Rubrics tasks are a specific type of Evaluation task where models are assessed based on a dynamic rubric, which is defined by the contributor during the task. These tasks provide quantitative and qualitative insight into how well a model can follow arbitrary criteria.

Overview

Each rubrics task is designed to test specific aspects of model performance, from basic comprehension to complex reasoning abilities, across natural human defined criteria.

Task Structure

A Rubrics task consists of:

  • A prompt (question or instruction)
  • A list of model evaluation criteria (contributor defined based on the prompt)
  • Multiple model generated responses
  • Human evaluation of the model responses against the criteria

Additional annotations can be included when necessary for standard evaluation of the responses.

Messages

Each turn consists of sequential messages that represent a user prompt, multiple model responses, and corresponding human evaluation of the model responses against the criteria.

User message

Contains the initial prompt or instruction (role: user).

{
  "content": {
    "text": "Put the following data into a table and sort by name:\n\nSue,$20\nJared,$40\nMike,$60"
  },
  "role": "user",
  "source_id": "user",
  "annotations": []
}

Model Responses

Contains responses from different models (role: assistant).

{
  "content": {
    "text": "This is model 1 response"
  },
  "role": "assistant",
  "source_id": "model_1",
  "annotations": [
    {
      "id": "rubric_0_criteria_0_rating",
      "title": "The model must respond with a formatted table.",
      "value": "no_issues",
      "metadata": { "criteria": "rubric_0_criteria_0" }
    },
    {
      "id": "rubric_0_criteria_1_rating",
      "title": "The response must sort the names in alphabetical order.",
      "value": "major_issues",
      "metadata": { "criteria": "rubric_0_criteria_1" }
    },
    {
      "id": "rubric_0_criteria_2_rating",
      "title": "The response must include bold headers.",
      "value": "minor_issues",
      "metadata": { "criteria": "rubric_0_criteria_2" }
    }
  ]
}

Each model response includes a source_id that uniquely identifies the model that generated the response.

Message Annotations

Each model response is evaluated across the contributor-defined criteria. For example:

  • “The response must display information in a table.”
  • “The response must sort the names in alphabetical order.”
  • “The response must use metric units.”

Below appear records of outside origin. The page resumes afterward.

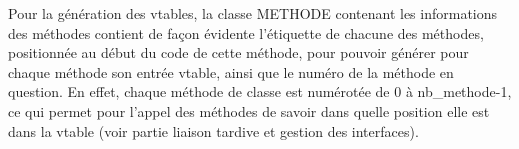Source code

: Pour la génération des vtables, la classe METHODE contenant les informations des méthodes contient de façon évidente l'étiquette de chacune des méthodes, positionnée au début du code de cette méthode, 
pour pouvoir générer pour chaque méthode son entrée vtable, ainsi que le numéro de la méthode en question. En effet, chaque méthode de classe est numérotée de 0 à nb\_methode-1, ce qui permet 
pour l'appel des méthodes de savoir dans quelle position elle est dans la vtable (voir partie liaison tardive et gestion des interfaces).


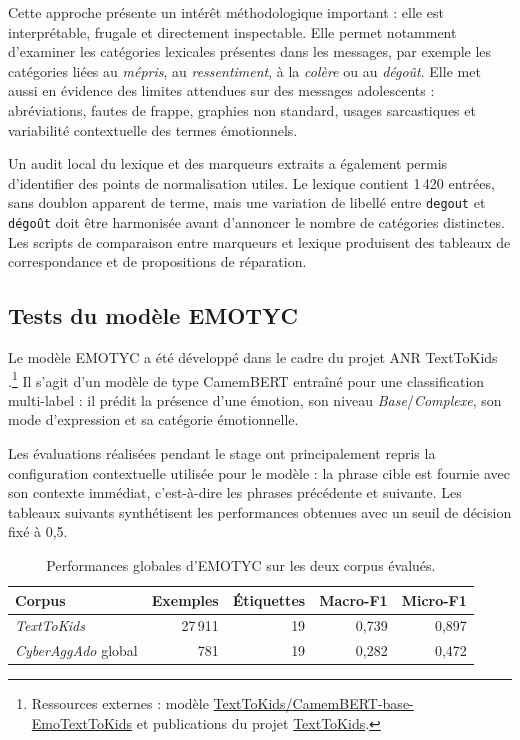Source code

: Cette approche présente un intérêt méthodologique important : elle est interprétable, frugale et directement inspectable. Elle permet notamment d'examiner les catégories lexicales présentes dans les messages, par exemple les catégories liées au \textit{mépris}, au \textit{ressentiment}, à la \textit{colère} ou au \textit{dégoût}. Elle met aussi en évidence des limites attendues sur des messages adolescents : abréviations, fautes de frappe, graphies non standard, usages sarcastiques et variabilité contextuelle des termes émotionnels.

Un audit local du lexique et des marqueurs extraits a également permis d'identifier des points de normalisation utiles. Le lexique contient 1\,420 entrées, sans doublon apparent de terme, mais une variation de libellé entre \texttt{degout} et \texttt{dégoût} doit être harmonisée avant d'annoncer le nombre de catégories distinctes. Les scripts de comparaison entre marqueurs et lexique produisent des tableaux de correspondance et de propositions de réparation.

\subsection{Tests du modèle EMOTYC}

Le modèle EMOTYC a été développé dans le cadre du projet ANR TextToKids \citep{etienne2023analyse,etienne2024emotionidentificationfrenchwritten}.\footnote{Ressources externes : modèle \href{https://huggingface.co/TextToKids/CamemBERT-base-EmoTextToKids}{TextToKids/CamemBERT-base-EmoTextToKids} et publications du projet \href{https://texttokids.irisa.fr/publications/}{TextToKids}.} Il s'agit d'un modèle de type CamemBERT entraîné pour une classification multi-label : il prédit la présence d'une émotion, son niveau \textit{Base}/\textit{Complexe}, son mode d'expression et sa catégorie émotionnelle.

Les évaluations réalisées pendant le stage ont principalement repris la configuration contextuelle utilisée pour le modèle : la phrase cible est fournie avec son contexte immédiat, c'est-à-dire les phrases précédente et suivante. Les tableaux suivants synthétisent les performances obtenues avec un seuil de décision fixé à 0,5.

\begin{table}[htbp]
  \centering
  \small
  \begin{tabular}{lrrrr}
    \toprule
    Corpus & Exemples & Étiquettes & Macro-F1 & Micro-F1 \\
    \midrule
    \textit{TextToKids} & 27\,911 & 19 & 0,739 & 0,897 \\
    \textit{CyberAggAdo} global & 781 & 19 & 0,282 & 0,472 \\
    \bottomrule
  \end{tabular}
  \caption{Performances globales d'EMOTYC sur les deux corpus évalués.}
  \label{tab:perf-globales}
\end{table}

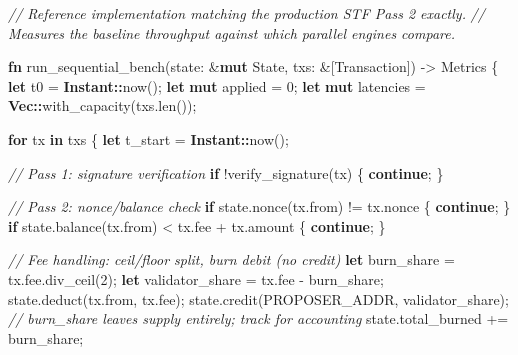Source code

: \documentclass[11pt,a4paper]{article}
\providecommand{\NormalTok}[1]{#1}
\providecommand{\KeywordTok}[1]{\textbf{#1}}
\providecommand{\DataTypeTok}[1]{\textbf{#1}}
\providecommand{\CommentTok}[1]{\textit{#1}}
\providecommand{\OperatorTok}[1]{#1}
\providecommand{\ControlFlowTok}[1]{\textbf{#1}}
\providecommand{\DecValTok}[1]{#1}
\providecommand{\PreprocessorTok}[1]{\textbf{#1}}
\newenvironment{Shaded}{}{}
\newenvironment{Highlighting}[1][]{\par\noindent\begin{minipage}{\linewidth}\ttfamily\small}{\end{minipage}\par}
\begin{document}
\begin{Shaded}
\begin{Highlighting}[]
\CommentTok{// Reference implementation matching the production STF Pass 2 exactly.}
\CommentTok{// Measures the baseline throughput against which parallel engines compare.}

\KeywordTok{fn}\NormalTok{ run\_sequential\_bench(state}\OperatorTok{:} \OperatorTok{\&}\KeywordTok{mut}\NormalTok{ State}\OperatorTok{,}\NormalTok{ txs}\OperatorTok{:} \OperatorTok{\&}\NormalTok{[Transaction]) }\OperatorTok{{-}\textgreater{}}\NormalTok{ Metrics }\OperatorTok{\{}
    \KeywordTok{let}\NormalTok{ t0 }\OperatorTok{=} \PreprocessorTok{Instant::}\NormalTok{now()}\OperatorTok{;}
    \KeywordTok{let} \KeywordTok{mut}\NormalTok{ applied }\OperatorTok{=} \DecValTok{0}\OperatorTok{;}
    \KeywordTok{let} \KeywordTok{mut}\NormalTok{ latencies }\OperatorTok{=} \DataTypeTok{Vec}\PreprocessorTok{::}\NormalTok{with\_capacity(txs}\OperatorTok{.}\NormalTok{len())}\OperatorTok{;}

    \ControlFlowTok{for}\NormalTok{ tx }\KeywordTok{in}\NormalTok{ txs }\OperatorTok{\{}
        \KeywordTok{let}\NormalTok{ t\_start }\OperatorTok{=} \PreprocessorTok{Instant::}\NormalTok{now()}\OperatorTok{;}

        \CommentTok{// Pass 1: signature verification}
        \ControlFlowTok{if} \OperatorTok{!}\NormalTok{verify\_signature(tx) }\OperatorTok{\{} \ControlFlowTok{continue}\OperatorTok{;} \OperatorTok{\}}

        \CommentTok{// Pass 2: nonce/balance check}
        \ControlFlowTok{if}\NormalTok{ state}\OperatorTok{.}\NormalTok{nonce(tx}\OperatorTok{.}\NormalTok{from) }\OperatorTok{!=}\NormalTok{ tx}\OperatorTok{.}\NormalTok{nonce }\OperatorTok{\{} \ControlFlowTok{continue}\OperatorTok{;} \OperatorTok{\}}
        \ControlFlowTok{if}\NormalTok{ state}\OperatorTok{.}\NormalTok{balance(tx}\OperatorTok{.}\NormalTok{from) }\OperatorTok{\textless{}}\NormalTok{ tx}\OperatorTok{.}\NormalTok{fee }\OperatorTok{+}\NormalTok{ tx}\OperatorTok{.}\NormalTok{amount }\OperatorTok{\{} \ControlFlowTok{continue}\OperatorTok{;} \OperatorTok{\}}

        \CommentTok{// Fee handling: ceil/floor split, burn debit (no credit)}
        \KeywordTok{let}\NormalTok{ burn\_share }\OperatorTok{=}\NormalTok{ tx}\OperatorTok{.}\NormalTok{fee}\OperatorTok{.}\NormalTok{div\_ceil(}\DecValTok{2}\NormalTok{)}\OperatorTok{;}
        \KeywordTok{let}\NormalTok{ validator\_share }\OperatorTok{=}\NormalTok{ tx}\OperatorTok{.}\NormalTok{fee }\OperatorTok{{-}}\NormalTok{ burn\_share}\OperatorTok{;}
\NormalTok{        state}\OperatorTok{.}\NormalTok{deduct(tx}\OperatorTok{.}\NormalTok{from}\OperatorTok{,}\NormalTok{ tx}\OperatorTok{.}\NormalTok{fee)}\OperatorTok{;}
\NormalTok{        state}\OperatorTok{.}\NormalTok{credit(PROPOSER\_ADDR}\OperatorTok{,}\NormalTok{ validator\_share)}\OperatorTok{;}
        \CommentTok{// burn\_share leaves supply entirely; track for accounting}
\NormalTok{        state}\OperatorTok{.}\NormalTok{total\_burned }\OperatorTok{+=}\NormalTok{ burn\_share}\OperatorTok{;}


\end{Highlighting}
\end{Shaded}
\end{document}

Message’s annotations include the evaluation results for each dimension.

[
  {
    "id": "rubric_0_criteria_0_rating",
    "title": "The model must respond with a formatted table.",
    "value": "no_issues",
    "metadata": {
      "criteria": "rubric_0_criteria_0" // rubric criteria defined at turn-level annotation
    }
  }
]

The rubric criteria is unique to the prompt and is different per task. Additional evaluation dimensions can be included based on project requirements and evaluation objectives.

Turn-Level Annotations

The annotations at the turn level, specifies contributor-defined rubrics, preference related or aggregated information. Some common examples are:

  • Selected model identifier: selected_model_id
  • Likert scale rating: likert_value
  • Detailed justification for the selection: justification
  • Any other comparative analysis between model responses
[
  {
    "key": "selected_model_id",
    "value": "model_2"
  },
  {
    "key": "rubric_0_criteria_0",
    "title": "The model must respond with a formatted table.",
    "value": "objective",
  },
  {
    "key": "rubric_0_criteria_1",
    "title": "The response must sort the names in alphabetical order.",
    "value": "objective",
  },
  {
    "key": "rubric_0_criteria_2",
    "title": "The response must include bold headers.",
    "value": "implicit",
  }
]

Expanded Rubrics Task Output

This is a sample expanded sample Rubrics Task output returned by /v2/task.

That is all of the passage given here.